Derivation of Jacobi’s Virial Equation for Description of Dynamics of a Self-Gravitating Body

Abstract

In order to demonstrate the universality of Jacobi’s virial equation for the description of the dynamics of natural systems, including their origin and evolution, it was derived from the main existing equations, describing a wide range of physical models of the systems. In particular, Jacobi’s virial equation was derived from the equations of motion of Newton, Euler, Hamilton, Einstein, and quantum mechanics.

The derived equation represents not only formal mathematical transformation of the initial equations of motion. Physical quintessence of the mathematical transformation of the equations of motion involves changes in the vector forces and moment of momentums by the volumetric forces or pressure and the oscillation of the interacted mass particles (inner energy) expressed through the energy of oscillation of the polar moment of inertia of a body. Here the potential (kinetic) energy and the polar moment of inertia of a body have a functional relationship and within the period of oscillation are inversely changed by the same law. Moreover, the virial oscillations of a body represent the main part of the body’s kinetic energy, which is lost in the hydrostatic equilibrium model.

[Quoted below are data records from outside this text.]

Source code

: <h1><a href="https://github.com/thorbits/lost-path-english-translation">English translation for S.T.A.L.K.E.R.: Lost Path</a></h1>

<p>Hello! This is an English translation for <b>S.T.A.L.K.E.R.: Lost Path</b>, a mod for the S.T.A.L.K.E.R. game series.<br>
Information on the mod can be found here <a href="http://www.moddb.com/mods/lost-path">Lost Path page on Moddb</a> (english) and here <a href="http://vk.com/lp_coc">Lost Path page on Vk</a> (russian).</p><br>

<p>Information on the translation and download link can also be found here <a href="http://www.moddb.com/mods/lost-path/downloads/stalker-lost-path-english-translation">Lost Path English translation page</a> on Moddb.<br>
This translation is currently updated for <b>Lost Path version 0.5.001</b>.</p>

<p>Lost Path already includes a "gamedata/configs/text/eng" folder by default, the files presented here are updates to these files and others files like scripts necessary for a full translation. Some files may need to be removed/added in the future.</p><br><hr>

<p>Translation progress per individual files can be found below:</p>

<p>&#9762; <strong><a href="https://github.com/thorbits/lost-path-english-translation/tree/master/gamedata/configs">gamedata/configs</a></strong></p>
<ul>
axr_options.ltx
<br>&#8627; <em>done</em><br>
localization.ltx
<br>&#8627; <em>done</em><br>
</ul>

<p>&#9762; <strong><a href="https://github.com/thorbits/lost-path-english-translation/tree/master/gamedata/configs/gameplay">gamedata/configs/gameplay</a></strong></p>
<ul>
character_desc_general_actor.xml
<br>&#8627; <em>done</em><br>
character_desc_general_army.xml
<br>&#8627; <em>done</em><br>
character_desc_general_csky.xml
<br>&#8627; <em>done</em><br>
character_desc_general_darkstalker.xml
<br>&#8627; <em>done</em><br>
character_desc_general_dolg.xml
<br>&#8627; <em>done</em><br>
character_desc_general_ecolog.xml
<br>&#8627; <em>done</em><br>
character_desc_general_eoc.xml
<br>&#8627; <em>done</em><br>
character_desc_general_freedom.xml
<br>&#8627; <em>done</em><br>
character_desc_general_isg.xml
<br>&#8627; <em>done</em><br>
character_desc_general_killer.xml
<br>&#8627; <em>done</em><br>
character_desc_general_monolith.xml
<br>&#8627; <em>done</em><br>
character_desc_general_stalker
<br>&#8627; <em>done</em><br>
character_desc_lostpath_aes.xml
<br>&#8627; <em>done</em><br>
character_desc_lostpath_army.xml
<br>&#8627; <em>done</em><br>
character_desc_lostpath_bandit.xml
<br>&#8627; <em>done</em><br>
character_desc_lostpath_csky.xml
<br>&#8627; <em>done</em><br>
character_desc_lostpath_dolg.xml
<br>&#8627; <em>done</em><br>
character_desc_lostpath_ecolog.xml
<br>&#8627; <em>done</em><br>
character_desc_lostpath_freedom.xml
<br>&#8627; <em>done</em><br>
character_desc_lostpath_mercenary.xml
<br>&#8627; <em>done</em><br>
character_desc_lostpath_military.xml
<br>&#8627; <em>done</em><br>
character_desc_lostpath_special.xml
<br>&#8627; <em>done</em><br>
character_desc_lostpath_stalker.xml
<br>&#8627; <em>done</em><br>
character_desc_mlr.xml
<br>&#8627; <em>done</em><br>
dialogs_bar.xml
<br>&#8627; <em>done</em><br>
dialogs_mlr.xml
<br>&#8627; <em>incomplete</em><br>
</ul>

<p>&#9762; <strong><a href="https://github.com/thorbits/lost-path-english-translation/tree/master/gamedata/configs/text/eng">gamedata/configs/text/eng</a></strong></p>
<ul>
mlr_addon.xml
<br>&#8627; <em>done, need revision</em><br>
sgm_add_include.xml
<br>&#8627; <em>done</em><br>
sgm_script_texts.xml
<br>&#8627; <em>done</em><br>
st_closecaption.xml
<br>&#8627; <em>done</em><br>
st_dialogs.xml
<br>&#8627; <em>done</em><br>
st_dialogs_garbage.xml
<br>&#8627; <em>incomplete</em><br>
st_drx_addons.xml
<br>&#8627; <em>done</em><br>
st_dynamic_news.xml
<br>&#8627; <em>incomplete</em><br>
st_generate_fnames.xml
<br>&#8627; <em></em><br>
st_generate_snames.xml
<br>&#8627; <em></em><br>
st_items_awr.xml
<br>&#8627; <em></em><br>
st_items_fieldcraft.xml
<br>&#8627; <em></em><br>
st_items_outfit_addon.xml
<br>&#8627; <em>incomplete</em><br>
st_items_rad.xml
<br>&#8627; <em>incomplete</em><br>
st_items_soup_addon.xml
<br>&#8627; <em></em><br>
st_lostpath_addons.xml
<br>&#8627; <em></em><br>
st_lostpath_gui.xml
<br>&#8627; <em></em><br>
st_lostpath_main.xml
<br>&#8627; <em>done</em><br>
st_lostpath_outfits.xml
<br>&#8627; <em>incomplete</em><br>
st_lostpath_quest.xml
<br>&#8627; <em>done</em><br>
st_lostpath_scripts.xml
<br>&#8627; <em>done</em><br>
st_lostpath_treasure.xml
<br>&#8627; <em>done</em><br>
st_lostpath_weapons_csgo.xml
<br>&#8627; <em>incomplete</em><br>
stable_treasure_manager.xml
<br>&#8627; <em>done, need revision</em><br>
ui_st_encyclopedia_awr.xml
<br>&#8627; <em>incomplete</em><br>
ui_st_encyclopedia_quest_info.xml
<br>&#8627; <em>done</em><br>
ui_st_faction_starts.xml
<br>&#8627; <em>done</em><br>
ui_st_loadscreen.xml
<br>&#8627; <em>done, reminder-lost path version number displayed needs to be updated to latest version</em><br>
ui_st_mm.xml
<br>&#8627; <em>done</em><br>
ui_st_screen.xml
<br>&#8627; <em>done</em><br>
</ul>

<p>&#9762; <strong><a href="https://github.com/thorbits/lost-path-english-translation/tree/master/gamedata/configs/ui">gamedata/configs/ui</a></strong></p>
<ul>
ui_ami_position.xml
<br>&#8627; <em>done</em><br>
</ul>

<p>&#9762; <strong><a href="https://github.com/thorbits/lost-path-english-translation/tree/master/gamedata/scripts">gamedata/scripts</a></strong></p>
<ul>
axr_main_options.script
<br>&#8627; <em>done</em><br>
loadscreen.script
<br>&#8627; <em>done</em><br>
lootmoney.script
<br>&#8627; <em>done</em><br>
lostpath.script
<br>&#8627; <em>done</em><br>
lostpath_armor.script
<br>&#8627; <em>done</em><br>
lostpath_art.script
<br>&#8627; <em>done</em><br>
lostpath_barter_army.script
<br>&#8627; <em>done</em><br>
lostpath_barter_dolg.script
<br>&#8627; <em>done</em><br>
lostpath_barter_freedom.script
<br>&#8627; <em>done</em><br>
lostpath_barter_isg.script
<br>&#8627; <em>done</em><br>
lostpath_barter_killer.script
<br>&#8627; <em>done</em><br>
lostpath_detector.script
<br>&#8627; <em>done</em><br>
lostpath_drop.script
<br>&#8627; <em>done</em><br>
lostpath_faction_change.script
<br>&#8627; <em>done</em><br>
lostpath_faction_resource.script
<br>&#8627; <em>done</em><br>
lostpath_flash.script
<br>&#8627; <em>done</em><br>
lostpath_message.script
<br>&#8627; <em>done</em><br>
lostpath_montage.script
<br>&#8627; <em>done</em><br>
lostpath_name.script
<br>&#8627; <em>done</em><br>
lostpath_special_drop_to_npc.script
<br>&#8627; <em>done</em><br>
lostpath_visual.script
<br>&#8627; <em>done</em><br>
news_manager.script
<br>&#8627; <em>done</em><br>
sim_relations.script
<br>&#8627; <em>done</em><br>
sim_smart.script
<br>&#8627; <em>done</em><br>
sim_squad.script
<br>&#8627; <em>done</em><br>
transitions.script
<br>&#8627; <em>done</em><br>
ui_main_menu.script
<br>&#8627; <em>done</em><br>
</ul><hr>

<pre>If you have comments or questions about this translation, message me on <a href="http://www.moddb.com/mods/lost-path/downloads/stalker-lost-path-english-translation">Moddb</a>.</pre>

The change in the vector forces and moment of momentums by the force pressure and the oscillation of the interacting mass particles disclose the physical meaning of the gravitation and mechanism of generation of the gravitational and electromagnetic energy and their common nature. The most important advantage given by Jacobi’s virial equation is its independence from the choice of the coordinate system, the transformation of which, as a rule, creates many mathematical difficulties.